## Work to be completed
As you look over the data below, please find each line where the word "upon" appears, then copy it.

────

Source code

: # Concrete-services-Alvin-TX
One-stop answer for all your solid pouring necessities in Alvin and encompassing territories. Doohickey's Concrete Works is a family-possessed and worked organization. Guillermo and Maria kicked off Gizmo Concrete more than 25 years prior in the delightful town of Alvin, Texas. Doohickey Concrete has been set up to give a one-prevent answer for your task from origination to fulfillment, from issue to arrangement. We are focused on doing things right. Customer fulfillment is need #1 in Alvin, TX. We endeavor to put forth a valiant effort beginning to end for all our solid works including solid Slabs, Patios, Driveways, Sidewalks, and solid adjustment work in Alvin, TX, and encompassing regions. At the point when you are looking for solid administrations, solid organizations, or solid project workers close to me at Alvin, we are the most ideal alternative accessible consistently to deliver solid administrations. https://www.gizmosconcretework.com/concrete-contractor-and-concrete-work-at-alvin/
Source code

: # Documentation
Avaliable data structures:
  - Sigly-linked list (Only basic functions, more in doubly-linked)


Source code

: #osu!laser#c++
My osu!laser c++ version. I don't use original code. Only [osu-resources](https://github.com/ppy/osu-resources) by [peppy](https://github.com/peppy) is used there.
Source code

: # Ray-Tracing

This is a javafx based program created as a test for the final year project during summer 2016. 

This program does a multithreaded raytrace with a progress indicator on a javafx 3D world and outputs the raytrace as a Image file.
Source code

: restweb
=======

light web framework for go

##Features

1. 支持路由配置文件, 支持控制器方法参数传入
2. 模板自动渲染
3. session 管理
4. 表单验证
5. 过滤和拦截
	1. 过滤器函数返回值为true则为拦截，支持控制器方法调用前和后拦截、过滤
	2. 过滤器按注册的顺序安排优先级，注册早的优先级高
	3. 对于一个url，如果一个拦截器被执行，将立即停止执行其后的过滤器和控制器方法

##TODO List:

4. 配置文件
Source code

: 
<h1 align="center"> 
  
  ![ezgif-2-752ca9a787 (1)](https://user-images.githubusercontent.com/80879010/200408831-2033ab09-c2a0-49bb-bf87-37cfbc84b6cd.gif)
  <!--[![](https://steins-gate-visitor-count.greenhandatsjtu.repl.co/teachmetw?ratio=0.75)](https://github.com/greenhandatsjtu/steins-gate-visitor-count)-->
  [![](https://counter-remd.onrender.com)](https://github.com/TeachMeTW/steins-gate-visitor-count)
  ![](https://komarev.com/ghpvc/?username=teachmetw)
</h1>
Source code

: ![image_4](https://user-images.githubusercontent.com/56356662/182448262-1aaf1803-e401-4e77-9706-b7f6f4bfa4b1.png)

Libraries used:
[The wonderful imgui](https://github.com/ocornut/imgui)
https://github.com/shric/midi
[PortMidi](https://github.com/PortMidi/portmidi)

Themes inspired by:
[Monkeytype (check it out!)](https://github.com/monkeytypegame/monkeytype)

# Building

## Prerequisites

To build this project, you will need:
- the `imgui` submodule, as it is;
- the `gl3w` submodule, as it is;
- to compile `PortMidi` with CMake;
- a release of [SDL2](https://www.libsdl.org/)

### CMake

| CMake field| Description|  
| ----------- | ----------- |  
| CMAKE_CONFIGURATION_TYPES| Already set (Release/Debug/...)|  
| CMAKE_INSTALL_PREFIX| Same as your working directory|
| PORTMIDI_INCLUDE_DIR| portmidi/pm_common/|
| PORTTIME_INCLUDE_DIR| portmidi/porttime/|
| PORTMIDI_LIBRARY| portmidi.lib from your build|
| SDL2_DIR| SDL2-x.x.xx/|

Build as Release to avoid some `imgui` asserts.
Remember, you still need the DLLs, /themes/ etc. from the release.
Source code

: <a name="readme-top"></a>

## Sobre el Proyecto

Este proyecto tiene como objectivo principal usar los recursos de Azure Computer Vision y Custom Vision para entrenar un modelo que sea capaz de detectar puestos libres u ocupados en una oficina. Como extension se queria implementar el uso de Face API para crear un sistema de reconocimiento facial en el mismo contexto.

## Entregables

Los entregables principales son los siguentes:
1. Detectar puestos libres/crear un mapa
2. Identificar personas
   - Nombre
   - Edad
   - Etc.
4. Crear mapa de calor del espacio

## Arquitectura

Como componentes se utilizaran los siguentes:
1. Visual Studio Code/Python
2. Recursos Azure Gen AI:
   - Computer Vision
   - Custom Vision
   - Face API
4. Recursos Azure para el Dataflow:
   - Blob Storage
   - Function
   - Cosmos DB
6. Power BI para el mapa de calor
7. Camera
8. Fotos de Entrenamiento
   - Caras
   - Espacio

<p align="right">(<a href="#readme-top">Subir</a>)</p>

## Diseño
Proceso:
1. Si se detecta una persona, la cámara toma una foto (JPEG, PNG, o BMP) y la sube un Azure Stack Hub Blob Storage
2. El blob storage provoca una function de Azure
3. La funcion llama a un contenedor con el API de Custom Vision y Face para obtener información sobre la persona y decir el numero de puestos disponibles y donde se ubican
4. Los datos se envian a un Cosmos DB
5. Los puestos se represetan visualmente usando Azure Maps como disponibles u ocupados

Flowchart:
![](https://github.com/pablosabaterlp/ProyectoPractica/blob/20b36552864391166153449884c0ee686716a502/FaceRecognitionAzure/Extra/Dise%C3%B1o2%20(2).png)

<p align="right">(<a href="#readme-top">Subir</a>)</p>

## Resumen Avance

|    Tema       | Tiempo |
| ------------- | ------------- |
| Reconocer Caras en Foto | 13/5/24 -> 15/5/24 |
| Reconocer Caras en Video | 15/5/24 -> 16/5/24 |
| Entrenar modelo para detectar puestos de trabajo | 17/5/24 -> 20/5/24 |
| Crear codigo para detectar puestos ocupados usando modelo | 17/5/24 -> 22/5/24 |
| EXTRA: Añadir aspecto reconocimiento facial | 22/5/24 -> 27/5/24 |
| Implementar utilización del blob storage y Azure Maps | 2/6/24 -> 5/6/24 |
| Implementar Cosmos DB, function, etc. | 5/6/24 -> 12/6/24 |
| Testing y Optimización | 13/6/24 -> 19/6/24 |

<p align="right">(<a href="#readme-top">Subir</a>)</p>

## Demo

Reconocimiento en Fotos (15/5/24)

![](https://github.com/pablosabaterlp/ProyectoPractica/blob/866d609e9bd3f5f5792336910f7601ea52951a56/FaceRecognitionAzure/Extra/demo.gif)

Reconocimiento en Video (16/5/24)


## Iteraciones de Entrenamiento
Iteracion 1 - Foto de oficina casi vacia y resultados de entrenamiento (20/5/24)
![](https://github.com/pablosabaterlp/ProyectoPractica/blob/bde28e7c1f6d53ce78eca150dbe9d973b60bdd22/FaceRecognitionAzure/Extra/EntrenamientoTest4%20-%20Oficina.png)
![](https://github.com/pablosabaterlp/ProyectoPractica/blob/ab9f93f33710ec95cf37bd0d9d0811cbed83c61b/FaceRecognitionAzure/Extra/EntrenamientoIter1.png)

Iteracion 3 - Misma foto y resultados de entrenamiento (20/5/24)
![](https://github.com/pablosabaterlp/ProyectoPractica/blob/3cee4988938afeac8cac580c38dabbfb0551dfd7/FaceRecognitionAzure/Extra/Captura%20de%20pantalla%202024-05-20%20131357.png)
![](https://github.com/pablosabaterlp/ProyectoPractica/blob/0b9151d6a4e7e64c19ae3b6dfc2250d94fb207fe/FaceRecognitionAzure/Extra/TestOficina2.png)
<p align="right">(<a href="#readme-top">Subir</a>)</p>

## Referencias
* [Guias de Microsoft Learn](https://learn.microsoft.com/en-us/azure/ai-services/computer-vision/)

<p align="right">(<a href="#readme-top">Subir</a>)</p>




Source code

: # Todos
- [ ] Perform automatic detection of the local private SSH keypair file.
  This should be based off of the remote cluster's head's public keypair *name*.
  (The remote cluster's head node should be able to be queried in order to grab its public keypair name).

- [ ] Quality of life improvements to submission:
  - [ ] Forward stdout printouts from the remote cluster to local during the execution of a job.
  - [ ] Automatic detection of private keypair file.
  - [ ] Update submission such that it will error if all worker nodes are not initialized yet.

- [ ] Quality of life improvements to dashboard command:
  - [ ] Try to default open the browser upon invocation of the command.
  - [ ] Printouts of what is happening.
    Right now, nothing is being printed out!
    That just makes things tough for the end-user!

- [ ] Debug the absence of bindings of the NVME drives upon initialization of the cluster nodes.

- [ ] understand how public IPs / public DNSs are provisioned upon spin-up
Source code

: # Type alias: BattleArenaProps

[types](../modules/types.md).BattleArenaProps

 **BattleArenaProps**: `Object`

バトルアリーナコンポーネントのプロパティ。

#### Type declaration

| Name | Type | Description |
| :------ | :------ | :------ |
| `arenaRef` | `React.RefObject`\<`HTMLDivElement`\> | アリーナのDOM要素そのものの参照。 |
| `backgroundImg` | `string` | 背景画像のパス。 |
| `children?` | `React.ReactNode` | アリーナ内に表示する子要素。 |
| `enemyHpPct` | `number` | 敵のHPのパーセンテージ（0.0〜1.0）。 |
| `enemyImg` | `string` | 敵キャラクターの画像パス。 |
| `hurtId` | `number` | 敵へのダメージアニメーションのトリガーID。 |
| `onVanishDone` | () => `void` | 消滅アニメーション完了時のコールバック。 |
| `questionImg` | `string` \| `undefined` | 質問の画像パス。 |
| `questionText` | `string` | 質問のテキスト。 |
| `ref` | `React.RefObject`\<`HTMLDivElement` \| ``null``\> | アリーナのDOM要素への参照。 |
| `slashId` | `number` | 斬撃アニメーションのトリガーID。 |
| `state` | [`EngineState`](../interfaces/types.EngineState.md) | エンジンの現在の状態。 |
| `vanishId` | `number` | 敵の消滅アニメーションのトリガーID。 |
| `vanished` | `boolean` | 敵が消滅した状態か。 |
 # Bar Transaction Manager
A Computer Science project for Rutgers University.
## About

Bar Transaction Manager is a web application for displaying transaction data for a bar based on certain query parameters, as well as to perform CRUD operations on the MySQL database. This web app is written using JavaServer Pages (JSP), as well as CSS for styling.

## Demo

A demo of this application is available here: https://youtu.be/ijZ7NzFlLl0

────

## Expected output
  - [ ] Try to default open the browser upon invocation of the command.
- [ ] Debug the absence of bindings of the NVME drives upon initialization of the cluster nodes.
- [ ] understand how public IPs / public DNSs are provisioned upon spin-up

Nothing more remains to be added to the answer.